Which lines of the listing hold the string "build"? Copy those lines.

-- PROVIDED INFORMATION --
◆ ◆ ◆ ◆ ◆ ◆ ◆
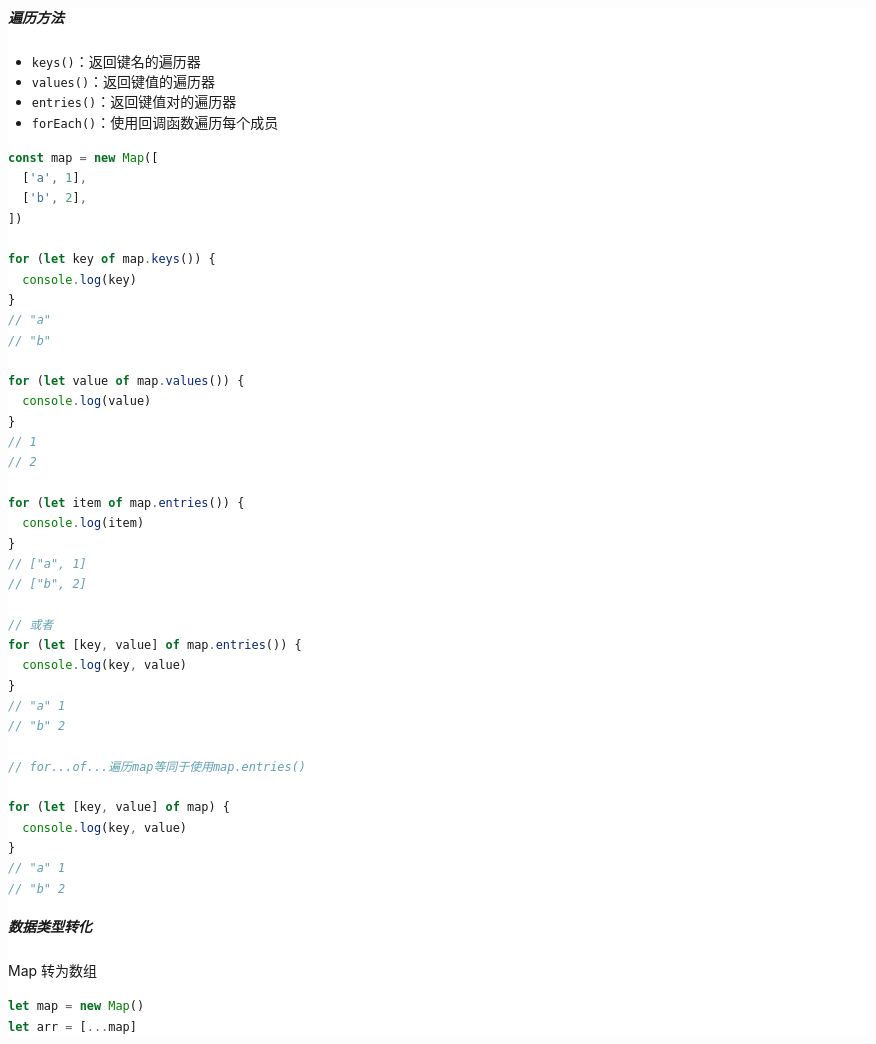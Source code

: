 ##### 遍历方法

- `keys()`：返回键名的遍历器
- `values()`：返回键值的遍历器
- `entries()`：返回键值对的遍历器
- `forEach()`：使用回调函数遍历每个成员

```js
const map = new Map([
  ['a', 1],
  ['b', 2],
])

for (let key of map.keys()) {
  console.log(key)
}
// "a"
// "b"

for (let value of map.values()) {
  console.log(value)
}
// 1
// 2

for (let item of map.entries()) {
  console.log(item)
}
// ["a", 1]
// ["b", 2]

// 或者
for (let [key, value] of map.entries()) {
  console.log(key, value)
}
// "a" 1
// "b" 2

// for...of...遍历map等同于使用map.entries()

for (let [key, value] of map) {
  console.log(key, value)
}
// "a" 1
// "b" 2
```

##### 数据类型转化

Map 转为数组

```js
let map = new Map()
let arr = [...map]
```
◆ ◆ ◆ ◆ ◆ ◆ ◆
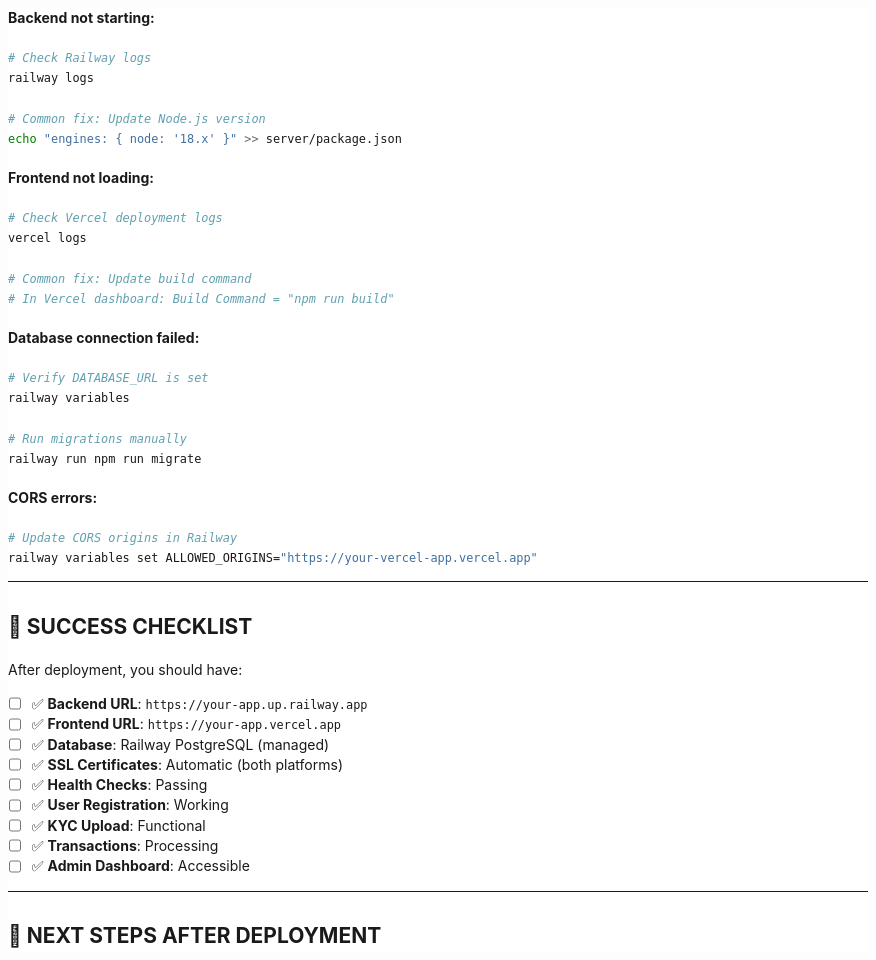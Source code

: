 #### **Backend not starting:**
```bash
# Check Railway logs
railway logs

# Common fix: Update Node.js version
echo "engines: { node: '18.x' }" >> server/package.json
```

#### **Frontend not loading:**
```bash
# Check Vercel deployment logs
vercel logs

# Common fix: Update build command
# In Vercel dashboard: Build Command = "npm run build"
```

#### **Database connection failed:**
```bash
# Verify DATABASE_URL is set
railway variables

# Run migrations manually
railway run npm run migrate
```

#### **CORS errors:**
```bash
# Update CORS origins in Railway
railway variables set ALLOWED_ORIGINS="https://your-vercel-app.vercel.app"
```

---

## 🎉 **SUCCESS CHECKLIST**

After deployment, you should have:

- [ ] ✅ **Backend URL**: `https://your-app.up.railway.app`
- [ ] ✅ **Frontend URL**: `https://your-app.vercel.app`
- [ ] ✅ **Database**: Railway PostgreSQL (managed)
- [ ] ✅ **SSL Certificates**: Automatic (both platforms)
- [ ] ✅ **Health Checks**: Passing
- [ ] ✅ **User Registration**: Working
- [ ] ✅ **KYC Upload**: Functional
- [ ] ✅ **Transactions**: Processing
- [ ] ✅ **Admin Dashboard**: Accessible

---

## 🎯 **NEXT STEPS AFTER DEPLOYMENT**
◆ ◆ ◆ ◆ ◆ ◆ ◆
-- SOLUTION TO THIS PROBLEM --
# Common fix: Update build command
# In Vercel dashboard: Build Command = "npm run build"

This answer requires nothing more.